It's 10 o'clock. Do you know where your identity is? For a brief, terrifying period, I didn't. A Nashville, businessman, I didn't know I was the victim of identity fraud until it was too late. I had applied for a new credit card, and for the first time in my life, I was denied. Somebody called Jose Aztec had appropriated my Social Security number and had run up so many bills my credit had been damaged.
"I don't know how it happened, and that's the most frightening part of this story," I told the investigator from the security firm. "It's scary to think how often people ask me, in public, for my Social Security number.
"My first reaction was to feel violated," I continued. "And then I got really angry. "How dare this creep do this, and why did the bank let it happen?'"
I have never discovered how Aztec got my Social Security number. But the investigator said this kind of fraud happens all the time -- via both the mailbox and the email inbox.
"It's a very easy," he said. "If someone's determined to do it, he can do it. Identity theft is a lot easier to perpetrate than one would think. A lot of people feel that it's done by giving up their name or Social Security number while making an online purchase. Often it's simple things, like items you discard in the trash, credit card applications, or preapproved credit cards in the mail. People just toss them out and don't rip them up."

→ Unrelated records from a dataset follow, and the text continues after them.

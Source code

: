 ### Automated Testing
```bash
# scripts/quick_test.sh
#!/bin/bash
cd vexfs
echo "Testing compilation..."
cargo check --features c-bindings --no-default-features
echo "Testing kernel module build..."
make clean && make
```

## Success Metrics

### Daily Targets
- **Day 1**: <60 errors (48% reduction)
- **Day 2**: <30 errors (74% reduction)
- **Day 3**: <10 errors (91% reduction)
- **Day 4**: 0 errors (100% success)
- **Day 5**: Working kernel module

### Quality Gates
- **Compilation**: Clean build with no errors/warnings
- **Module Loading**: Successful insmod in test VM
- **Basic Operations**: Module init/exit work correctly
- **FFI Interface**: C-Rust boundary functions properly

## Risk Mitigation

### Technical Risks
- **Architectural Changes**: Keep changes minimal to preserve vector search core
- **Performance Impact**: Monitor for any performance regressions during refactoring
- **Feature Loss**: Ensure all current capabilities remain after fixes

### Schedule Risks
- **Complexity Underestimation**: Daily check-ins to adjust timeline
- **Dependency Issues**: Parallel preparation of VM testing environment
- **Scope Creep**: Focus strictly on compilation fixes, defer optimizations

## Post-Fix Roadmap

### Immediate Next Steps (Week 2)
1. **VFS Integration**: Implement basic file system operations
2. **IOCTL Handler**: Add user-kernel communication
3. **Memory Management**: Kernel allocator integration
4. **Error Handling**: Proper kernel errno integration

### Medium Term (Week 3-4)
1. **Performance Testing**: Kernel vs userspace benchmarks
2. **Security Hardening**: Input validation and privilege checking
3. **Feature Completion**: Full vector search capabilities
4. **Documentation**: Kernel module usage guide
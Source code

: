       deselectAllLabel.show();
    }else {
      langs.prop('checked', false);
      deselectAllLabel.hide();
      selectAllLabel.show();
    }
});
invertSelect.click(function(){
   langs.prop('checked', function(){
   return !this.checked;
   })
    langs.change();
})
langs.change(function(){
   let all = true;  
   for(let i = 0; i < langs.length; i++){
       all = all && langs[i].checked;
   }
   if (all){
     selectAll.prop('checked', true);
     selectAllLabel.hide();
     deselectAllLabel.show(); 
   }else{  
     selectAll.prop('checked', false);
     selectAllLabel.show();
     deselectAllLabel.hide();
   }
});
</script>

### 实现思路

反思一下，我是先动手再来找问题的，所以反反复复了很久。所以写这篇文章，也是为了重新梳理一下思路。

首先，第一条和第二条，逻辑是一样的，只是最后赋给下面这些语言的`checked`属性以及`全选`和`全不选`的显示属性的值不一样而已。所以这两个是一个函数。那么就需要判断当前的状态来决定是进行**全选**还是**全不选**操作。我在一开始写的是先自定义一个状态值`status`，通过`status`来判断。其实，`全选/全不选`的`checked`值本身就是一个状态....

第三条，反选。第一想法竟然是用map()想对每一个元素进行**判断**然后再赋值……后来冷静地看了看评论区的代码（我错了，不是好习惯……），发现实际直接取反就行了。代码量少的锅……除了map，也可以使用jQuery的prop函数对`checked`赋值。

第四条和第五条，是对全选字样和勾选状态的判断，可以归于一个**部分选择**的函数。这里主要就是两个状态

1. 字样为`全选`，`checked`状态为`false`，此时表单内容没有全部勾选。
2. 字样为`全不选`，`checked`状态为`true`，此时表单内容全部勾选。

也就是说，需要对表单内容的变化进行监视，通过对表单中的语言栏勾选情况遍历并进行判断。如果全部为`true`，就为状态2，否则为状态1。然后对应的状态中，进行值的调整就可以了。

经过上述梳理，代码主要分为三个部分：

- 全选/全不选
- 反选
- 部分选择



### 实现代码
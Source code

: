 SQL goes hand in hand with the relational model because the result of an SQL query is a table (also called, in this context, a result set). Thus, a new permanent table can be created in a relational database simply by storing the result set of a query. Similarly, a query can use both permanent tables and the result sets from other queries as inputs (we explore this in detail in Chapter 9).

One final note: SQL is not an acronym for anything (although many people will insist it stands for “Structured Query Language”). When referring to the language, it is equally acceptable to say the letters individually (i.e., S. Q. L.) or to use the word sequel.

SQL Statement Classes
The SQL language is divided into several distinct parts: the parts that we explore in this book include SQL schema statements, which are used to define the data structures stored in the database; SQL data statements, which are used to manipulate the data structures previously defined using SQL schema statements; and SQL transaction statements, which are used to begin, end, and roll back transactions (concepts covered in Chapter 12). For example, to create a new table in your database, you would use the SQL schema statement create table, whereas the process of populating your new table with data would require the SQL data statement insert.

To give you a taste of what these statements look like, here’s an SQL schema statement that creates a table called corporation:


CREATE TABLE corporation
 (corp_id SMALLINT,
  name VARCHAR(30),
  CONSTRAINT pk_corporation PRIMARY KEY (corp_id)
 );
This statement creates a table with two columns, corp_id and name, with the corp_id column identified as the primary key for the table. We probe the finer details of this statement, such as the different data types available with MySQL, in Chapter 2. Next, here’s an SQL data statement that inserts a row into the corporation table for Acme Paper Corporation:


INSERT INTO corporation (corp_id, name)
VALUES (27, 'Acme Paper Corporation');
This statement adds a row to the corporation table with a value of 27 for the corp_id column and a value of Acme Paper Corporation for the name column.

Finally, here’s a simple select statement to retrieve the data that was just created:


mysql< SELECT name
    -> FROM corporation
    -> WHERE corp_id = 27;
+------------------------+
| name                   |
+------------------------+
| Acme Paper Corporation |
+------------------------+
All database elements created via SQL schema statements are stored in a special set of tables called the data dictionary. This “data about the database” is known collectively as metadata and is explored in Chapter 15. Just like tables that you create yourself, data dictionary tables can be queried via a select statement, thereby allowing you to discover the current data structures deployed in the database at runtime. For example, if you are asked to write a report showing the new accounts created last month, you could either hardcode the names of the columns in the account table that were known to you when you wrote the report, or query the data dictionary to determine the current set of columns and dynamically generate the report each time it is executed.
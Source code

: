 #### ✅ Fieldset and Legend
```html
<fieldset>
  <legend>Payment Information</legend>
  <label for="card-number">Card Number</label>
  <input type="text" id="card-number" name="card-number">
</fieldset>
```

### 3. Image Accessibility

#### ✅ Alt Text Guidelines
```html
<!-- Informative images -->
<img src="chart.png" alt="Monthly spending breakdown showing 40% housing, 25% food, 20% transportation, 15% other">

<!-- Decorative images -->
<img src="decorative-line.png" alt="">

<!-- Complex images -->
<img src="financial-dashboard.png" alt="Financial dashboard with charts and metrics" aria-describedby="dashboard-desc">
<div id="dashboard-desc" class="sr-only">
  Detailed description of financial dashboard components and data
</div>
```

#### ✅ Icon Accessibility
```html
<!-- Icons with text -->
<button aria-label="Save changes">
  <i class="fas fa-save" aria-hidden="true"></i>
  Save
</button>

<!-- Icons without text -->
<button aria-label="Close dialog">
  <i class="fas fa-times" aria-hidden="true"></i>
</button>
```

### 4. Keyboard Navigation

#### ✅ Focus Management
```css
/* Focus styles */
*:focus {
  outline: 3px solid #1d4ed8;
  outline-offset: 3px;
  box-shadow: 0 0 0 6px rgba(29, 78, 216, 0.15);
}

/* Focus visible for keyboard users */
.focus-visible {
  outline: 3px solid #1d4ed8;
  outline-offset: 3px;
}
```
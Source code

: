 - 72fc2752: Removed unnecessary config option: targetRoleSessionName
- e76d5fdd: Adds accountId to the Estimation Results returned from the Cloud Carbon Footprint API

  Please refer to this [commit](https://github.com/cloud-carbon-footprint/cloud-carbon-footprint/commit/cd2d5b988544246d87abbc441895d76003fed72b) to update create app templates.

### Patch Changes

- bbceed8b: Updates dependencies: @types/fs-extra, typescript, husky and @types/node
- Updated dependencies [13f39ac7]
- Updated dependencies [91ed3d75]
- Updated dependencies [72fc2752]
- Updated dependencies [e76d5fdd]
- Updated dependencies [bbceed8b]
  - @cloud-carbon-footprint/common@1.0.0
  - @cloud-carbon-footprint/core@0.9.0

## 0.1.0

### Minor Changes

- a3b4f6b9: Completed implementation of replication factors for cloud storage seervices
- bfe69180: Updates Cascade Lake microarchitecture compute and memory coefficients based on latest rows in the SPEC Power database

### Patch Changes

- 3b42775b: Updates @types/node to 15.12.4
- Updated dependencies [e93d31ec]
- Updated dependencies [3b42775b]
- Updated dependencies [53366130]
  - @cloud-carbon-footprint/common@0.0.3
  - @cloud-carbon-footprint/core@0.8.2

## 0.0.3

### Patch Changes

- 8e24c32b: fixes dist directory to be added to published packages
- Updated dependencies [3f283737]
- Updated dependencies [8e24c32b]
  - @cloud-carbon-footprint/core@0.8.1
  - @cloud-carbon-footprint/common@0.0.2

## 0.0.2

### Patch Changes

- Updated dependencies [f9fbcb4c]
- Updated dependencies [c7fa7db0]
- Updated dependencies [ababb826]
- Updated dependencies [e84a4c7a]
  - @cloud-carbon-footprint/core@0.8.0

Security experts say the only way to prevent theft is to shred everything. Also, if you're not careful, the personal information you disclose online could come back to haunt you.
"If you're using your real name and real address, real phone numbers, Social Security number, those things are possibly available to other people to misuse," he said.
According to the Federal Trade Commission's identity theft website, more than 86,000 people were victims of identity theft in the United States last year. And thanks to a growing number of websites that put a price tag on your personal information, the problem is getting worse.
"Use pseudonyms, use lots of different passwords, never give the accurate information for the most part," he advised. "Lie about your gender, lie about your birth date, all of that. Unless that information is legally necessary. Opt out of websites that offer public information on you. Many have privacy information pages where you can check a box to get your information out of their databases. Remove your email and snail mail addresses from direct-marketing lists by going to the Direct Marketing Association's website."
Lasting, check your credit with one of the major credit bureaus -- Equifax, Experian (formerly TRW), and TransUnion -- regularly.